Критику тот выслушал молча, опустив голову. Надулся, нахмурился.
«Это все?» – «Пока да».
В тот же день в своем дневнике Рябов записал:
«Вынужден ему снова сделать замечания.
1. За его высокомерие.
2. Неуважение к товарищам по работе, в том числе и к членам бюро ОК КПСС, грубость, резкость в обращении и ненароком напоминание им, что вы, мол, не лезьте не в свое дело, если не понимаете.
3. Это выражается в том, что он очень болезненно воспринимает замечания в адрес строителей, как обиду для себя.
4. Сам резок с людьми, даже груб и нетактичен, до оскорбления, в то же время обидчив и вспыльчив даже при законной просьбе.
5. Никак не может отойти от ведомственности, а это плохо, даже пагубно».
Парадоксальная вещь. Со всех сторон сыплются на Ельцина кляузы . О его резкости знают даже уборщицы. То и дело секретаря обкома сношают , воспитывают, а он и в ус не дует.
Любого другого на его месте давно бы примерно наказали или вовсе убрали, а ему – только пальцем грозят, да и то издали.
Неужто такой он незаменимый? Вряд ли. Это еще товарищ Сталин, которого товарищи по ЦК тоже, кстати, обвиняли в грубости и нелояльности, сказал: «Незаменимых у нас нет».
А значит, вывод напрашивается только один. Борис Николаевич был абсолютно уверен в своей непотопляемости. За широкой надежной спиной Рябова чувствовал он себя в полнейшей безопасности.
Рябов и сам это теперь признает, посыпая голову пеплом. Только поздно: поезд уже ушел.
«Как я понял, но, к сожалению, значительно позже, Борис вел себя как типичный подхалим и карьерист, старался исполнять все мои пожелания, и мне это импонировало. Я и в мыслях не думал, что это его тактика для дальнейшего стратегического рывка в карьере, а наоборот, считал, что молодец, Борис, наконец-то понял задачи области и делает все, чтобы их осуществить. Мы продолжали дружить семьями. Я почему-то в него верил».
МЕДИЦИНСКИЙ ДИАГНОЗ
Параноидальные психопаты воображают себя людьми наполеоновского масштаба, которым в отличие от остальных позволено все.
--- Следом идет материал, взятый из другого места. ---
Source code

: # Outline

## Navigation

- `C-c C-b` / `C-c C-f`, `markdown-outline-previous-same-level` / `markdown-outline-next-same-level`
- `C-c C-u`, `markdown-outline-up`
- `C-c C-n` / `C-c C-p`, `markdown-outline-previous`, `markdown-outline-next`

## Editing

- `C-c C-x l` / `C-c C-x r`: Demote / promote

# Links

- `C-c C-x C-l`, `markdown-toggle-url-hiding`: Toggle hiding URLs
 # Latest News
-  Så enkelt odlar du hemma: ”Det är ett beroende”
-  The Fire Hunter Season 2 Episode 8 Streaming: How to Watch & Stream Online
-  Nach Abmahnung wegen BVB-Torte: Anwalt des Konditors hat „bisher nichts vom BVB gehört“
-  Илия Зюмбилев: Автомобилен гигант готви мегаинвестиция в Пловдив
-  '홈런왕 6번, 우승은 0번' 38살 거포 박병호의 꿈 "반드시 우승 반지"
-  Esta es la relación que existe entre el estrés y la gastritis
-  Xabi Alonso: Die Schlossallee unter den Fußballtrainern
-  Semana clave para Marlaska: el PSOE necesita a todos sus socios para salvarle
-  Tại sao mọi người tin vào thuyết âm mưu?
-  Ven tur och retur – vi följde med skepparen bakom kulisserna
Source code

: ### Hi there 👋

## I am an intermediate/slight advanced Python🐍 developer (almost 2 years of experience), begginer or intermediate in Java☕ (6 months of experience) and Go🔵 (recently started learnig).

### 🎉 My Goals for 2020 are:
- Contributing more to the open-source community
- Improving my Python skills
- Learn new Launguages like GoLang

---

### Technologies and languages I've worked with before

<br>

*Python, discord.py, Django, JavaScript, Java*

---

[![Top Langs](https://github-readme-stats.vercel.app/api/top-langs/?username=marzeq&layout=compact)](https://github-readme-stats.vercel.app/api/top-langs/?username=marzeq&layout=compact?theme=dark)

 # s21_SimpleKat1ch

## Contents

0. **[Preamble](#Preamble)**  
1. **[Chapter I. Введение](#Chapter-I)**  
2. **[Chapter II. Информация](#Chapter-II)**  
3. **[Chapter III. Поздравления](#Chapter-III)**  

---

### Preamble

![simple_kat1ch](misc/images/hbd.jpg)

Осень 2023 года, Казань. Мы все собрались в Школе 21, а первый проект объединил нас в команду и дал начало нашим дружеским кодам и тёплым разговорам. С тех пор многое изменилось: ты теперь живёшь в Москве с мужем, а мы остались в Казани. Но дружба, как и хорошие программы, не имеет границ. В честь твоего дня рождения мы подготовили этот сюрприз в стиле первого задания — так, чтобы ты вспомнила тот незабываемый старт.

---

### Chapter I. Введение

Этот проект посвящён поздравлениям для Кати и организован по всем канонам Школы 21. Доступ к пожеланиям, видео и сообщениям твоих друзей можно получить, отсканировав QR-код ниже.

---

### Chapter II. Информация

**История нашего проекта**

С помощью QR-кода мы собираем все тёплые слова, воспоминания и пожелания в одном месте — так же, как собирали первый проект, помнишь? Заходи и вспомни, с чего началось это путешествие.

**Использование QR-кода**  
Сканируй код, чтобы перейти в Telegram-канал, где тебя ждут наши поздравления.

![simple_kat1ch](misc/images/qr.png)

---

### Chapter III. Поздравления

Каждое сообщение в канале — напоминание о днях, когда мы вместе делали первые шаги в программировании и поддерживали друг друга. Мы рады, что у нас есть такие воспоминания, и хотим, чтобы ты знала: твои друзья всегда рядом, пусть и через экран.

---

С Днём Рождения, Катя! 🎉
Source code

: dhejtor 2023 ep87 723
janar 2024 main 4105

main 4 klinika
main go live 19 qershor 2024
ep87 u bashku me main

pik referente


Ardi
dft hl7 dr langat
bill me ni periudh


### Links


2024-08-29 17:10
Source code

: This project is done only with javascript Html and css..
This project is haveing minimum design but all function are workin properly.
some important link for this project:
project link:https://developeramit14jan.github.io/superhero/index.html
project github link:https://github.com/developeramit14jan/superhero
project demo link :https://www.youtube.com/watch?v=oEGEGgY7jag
Они высокомерны, грубы, отрицательно реагируют на критику. Это люди несокрушимой воли, для которых важно претворение в жизнь любой своей идеи. Последствия их деятельности бывают тем тяжелее, чем большей властью они обладают.
На третьих ролях в обкоме пробыл Борис Николаевич недолго. И года не прошло, как Рябова забрали в Москву – секретарем ЦК КПСС: курировать ВПК.
Это историческое известие застало Ельцина в столице, где поднимал он свою квалификацию на курсах в Академии общественных наук. Совпало это очень удачно, ибо вскоре Бориса Николаевича тоже вызвали на Старую площадь.
«Я знать ничего не знаю, по какому вопросу меня приглашают, – пишет он в “Исповеди…”, – хотя, конечно, где-то в душе чувствовал, какой может произойти разговор, но старался эти мысли отогнать».
Ельцин в который по счету раз лукавит. Прекрасно он знал, зачем вызывают его в ЦК, просто маска застенчивого скромника нравится ему куда больше, чем образ расчетливого службиста.
Очередным своим взлетом он вновь был обязан Рябову. Это именно Рябов сумел убедить Брежнева, что кандидатуру лучше ельцинской на вакантное место хозяина Свердловска не найти.
Сделать это было очень непросто. По неписаным партийным законам первым секретарем назначали обычно секретаря второго. Ельцин же был всего-навсего простым секретарем обкома, да еще и проработавшим в этой должности меньше года. Отсутствовало у него и партийное образование (злополучные курсы АОН, кстати, он окончить так и не успел), в ЦК никто его толком не знал. Он даже не был депутатом Верховного Совета, и все же Рябову удалось невозможное: он уломал генсека, и тот, не выдержав натиска, сдался. В конце концов, кто лучше новоиспеченного секретаря ЦК знает свои местные кадры…
Накануне похода в верха Рябов научил Ельцина как правильно вести себя. Говорить надо спокойно, размеренно, взвешивая каждое слово. (Это к вопросу о неожиданном вызове!